Certes, plusieurs expositions ont peu à peu, bien après sa mort, révélé son talent. Les uns après les autres, ses tableaux sortaient des lieux bruxellois où Nussbaum les avait confiés ou laissés. Un musée Nussbaum a ouvert à Osnabrück près de Munster, avec en 1999 une superbe aile de l’architecte Daniel Libeskind, auteur du Musée juif de Berlin, une architecture « déconstruite », faite de « Z », de lignes brisées, d’éclairs, de labyrinthes. Vous pourrez y admirer plus de 200 œuvres de Nussbaum.
Mais manquait toujours la traduction française de la biographie que lui avait consacrée il y a dix ans l’écrivain et journaliste flamand Mark Schaevers (également auteur d’une biographie de Hugo Claus) qui a reçu à sa sortie l’un des prix littéraires les plus prestigieux. Lettres néerlandophones, les « Gouden Boekenuil ». Mais jusqu’à présent cet ouvrage très complet, illustré de nombreuses reproductions malgré son prix démocratique, n’avait pas été traduit. C’est chose faite aux Éditions Martin de Halleux.
L’auteur a consulté toutes les archives possibles, il a contacté les derniers témoins qu’ils soient en Israël ou aux Etats-Unis et il a réalisé un récit passionnant, miroir de l’Europe de l’entre-deux-guerres. et dans la dernière partie du livre, la plus poignante, une image de la Belgique sous occupation.

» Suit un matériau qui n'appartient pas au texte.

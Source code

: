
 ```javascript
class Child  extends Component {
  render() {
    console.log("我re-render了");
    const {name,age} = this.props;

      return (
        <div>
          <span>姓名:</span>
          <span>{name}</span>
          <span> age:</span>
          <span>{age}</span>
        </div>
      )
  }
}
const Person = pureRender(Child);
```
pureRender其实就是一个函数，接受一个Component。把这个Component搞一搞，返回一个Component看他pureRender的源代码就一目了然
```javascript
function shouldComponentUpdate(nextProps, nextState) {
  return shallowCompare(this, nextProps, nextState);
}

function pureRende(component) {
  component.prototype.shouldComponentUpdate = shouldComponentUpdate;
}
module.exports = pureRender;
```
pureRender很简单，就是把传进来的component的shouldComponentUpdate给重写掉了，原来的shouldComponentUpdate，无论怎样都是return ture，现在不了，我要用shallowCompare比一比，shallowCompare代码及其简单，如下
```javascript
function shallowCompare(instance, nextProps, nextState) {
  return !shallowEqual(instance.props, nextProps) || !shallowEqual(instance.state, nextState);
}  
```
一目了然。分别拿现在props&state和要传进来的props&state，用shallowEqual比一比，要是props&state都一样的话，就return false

Félix Nussbaum a dit :Si je meurs, ne laissez pas mes tableaux me suivre, montrez-les aux hommes !
Exil à Ostende
L’auteur décrit bien combien il a fallu du - pour que le monde de l’art reconnaisse le talent de Nussbaum et pour que nous arrivions à ce musée qui réponde aux souhaits de l’artiste. Et il raconte comment ce fut un jeu de trésor parfois plein d’hypocrisie avant de retrouver tous ces tableaux dont le prix sur le marché de l’art ne faisait qu’augmenter.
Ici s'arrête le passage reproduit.